Et comment trouver un équilibre entre le beau et le terrible ? Tu écris : « Je n’ai pas envie de trouver ça joli » en imaginant les uniformes orange des prisonniers se détachant contre le ciel bleu de Floride.
Les uniformes orange sur le bleu du ciel, c’est une de ces pensées où on ne réfléchit pas trop, qui vient et qui marque. Un peu comme en rencontrant Renaldo pour la première fois en chair et en os, je m’étais dit qu’il avait la même voix que dans ses lettres. C’est ces petites choses qui, en soi, ne veulent rien dire si on les décortique mais qui nous viennent, qui nous marquent. J’avais cette espèce d’impression bizarre d’indécence. Comme si ça allait être indécent de trouver ça beau.
Mais en fait la beauté il faut la trouver partout où l’on peut. Ce n’est pas à nous de commencer à essayer de se donner une espèce de devoir moral, de rester dans une espèce de droit chemin où les choses ne peuvent pas être belles dans des endroits terribles. Et je ne sais pas si j’ai réussi à trouver un équilibre dans la BD, mais je ne me suis pas limitée.
Si j’avais envie d’avoir cette bouffée d’air, de dessiner des complexes tapis végétaux qui se mêleraient à des récits difficiles, je me suis laissée faire. Ça a été difficile de faire cette bande dessinée, et ces moments de dessins-là ont été des vraies bouffées d’air frais.
Valentine Cuny-Le Callet
Quelle est la chose la plus importante que Renaldo McGirth t’ait apprise ?
Peut-être que le truc le plus important, c’est cette stabilité qu’on a construite entre nous, dans le sens où, dans la prison, tout ce qui est du domaine de l’habitude sont des habitudes contraintes, qui écrasent.

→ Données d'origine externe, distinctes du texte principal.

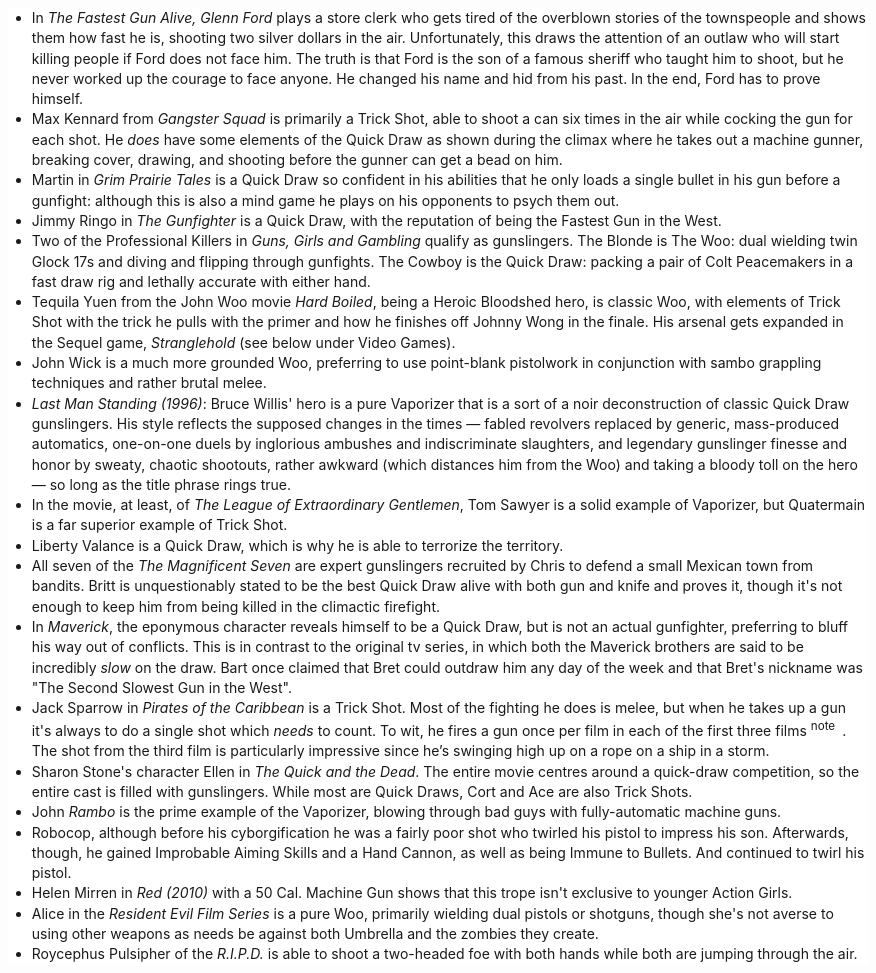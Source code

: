 -   In _The Fastest Gun Alive,_ _Glenn Ford_ plays a store clerk who gets tired of the overblown stories of the townspeople and shows them how fast he is, shooting two silver dollars in the air. Unfortunately, this draws the attention of an outlaw who will start killing people if Ford does not face him. The truth is that Ford is the son of a famous sheriff who taught him to shoot, but he never worked up the courage to face anyone. He changed his name and hid from his past. In the end, Ford has to prove himself.
-   Max Kennard from _Gangster Squad_ is primarily a Trick Shot, able to shoot a can six times in the air while cocking the gun for each shot. He _does_ have some elements of the Quick Draw as shown during the climax where he takes out a machine gunner, breaking cover, drawing, and shooting before the gunner can get a bead on him.
-   Martin in _Grim Prairie Tales_ is a Quick Draw so confident in his abilities that he only loads a single bullet in his gun before a gunfight: although this is also a mind game he plays on his opponents to psych them out.
-   Jimmy Ringo in _The Gunfighter_ is a Quick Draw, with the reputation of being the Fastest Gun in the West.
-   Two of the Professional Killers in _Guns, Girls and Gambling_ qualify as gunslingers. The Blonde is The Woo: dual wielding twin Glock 17s and diving and flipping through gunfights. The Cowboy is the Quick Draw: packing a pair of Colt Peacemakers in a fast draw rig and lethally accurate with either hand.
-   Tequila Yuen from the John Woo movie _Hard Boiled_, being a Heroic Bloodshed hero, is classic Woo, with elements of Trick Shot with the trick he pulls with the primer and how he finishes off Johnny Wong in the finale. His arsenal gets expanded in the Sequel game, _Stranglehold_ (see below under Video Games).
-   John Wick is a much more grounded Woo, preferring to use point-blank pistolwork in conjunction with sambo grappling techniques and rather brutal melee.
-   _Last Man Standing (1996)_: Bruce Willis' hero is a pure Vaporizer that is a sort of a noir deconstruction of classic Quick Draw gunslingers. His style reflects the supposed changes in the times — fabled revolvers replaced by generic, mass-produced automatics, one-on-one duels by inglorious ambushes and indiscriminate slaughters, and legendary gunslinger finesse and honor by sweaty, chaotic shootouts, rather awkward (which distances him from the Woo) and taking a bloody toll on the hero — so long as the title phrase rings true.
-   In the movie, at least, of _The League of Extraordinary Gentlemen_, Tom Sawyer is a solid example of Vaporizer, but Quatermain is a far superior example of Trick Shot.
-   Liberty Valance is a Quick Draw, which is why he is able to terrorize the territory.
-   All seven of the _The Magnificent Seven_ are expert gunslingers recruited by Chris to defend a small Mexican town from bandits. Britt is unquestionably stated to be the best Quick Draw alive with both gun and knife and proves it, though it's not enough to keep him from being killed in the climactic firefight.
-   In _Maverick_, the eponymous character reveals himself to be a Quick Draw, but is not an actual gunfighter, preferring to bluff his way out of conflicts. This is in contrast to the original tv series, in which both the Maverick brothers are said to be incredibly _slow_ on the draw. Bart once claimed that Bret could outdraw him any day of the week and that Bret's nickname was "The Second Slowest Gun in the West".
-   Jack Sparrow in _Pirates of the Caribbean_ is a Trick Shot. Most of the fighting he does is melee, but when he takes up a gun it's always to do a single shot which _needs_ to count. To wit, he fires a gun once per film in each of the first three films <sup>note&nbsp;</sup> . The shot from the third film is particularly impressive since he’s swinging high up on a rope on a ship in a storm.
-   Sharon Stone's character Ellen in _The Quick and the Dead_. The entire movie centres around a quick-draw competition, so the entire cast is filled with gunslingers. While most are Quick Draws, Cort and Ace are also Trick Shots.
-   John _Rambo_ is the prime example of the Vaporizer, blowing through bad guys with fully-automatic machine guns.
-   Robocop, although before his cyborgification he was a fairly poor shot who twirled his pistol to impress his son. Afterwards, though, he gained Improbable Aiming Skills and a Hand Cannon, as well as being Immune to Bullets. And continued to twirl his pistol.
-   Helen Mirren in _Red (2010)_ with a 50 Cal. Machine Gun shows that this trope isn't exclusive to younger Action Girls.
-   Alice in the _Resident Evil Film Series_ is a pure Woo, primarily wielding dual pistols or shotguns, though she's not averse to using other weapons as needs be against both Umbrella and the zombies they create.
-   Roycephus Pulsipher of the _R.I.P.D._ is able to shoot a two-headed foe with both hands while both are jumping through the air.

Et soudainement on a construit ensemble une stabilité heureuse, quelque chose qui fait du bien. Il m’a apporté cette amitié-là, ce soin-là dans la durée et de ce point de vue-là il m’a apporté largement autant que ce que j’ai pu lui apporter. Oui, cette idée de prendre soin dans la durée et pas dans les actions flamboyantes de grande générosité spectaculaires, mais vraiment dans le quotidien.
Est-ce qu’une traduction de ta BD est envisagée ?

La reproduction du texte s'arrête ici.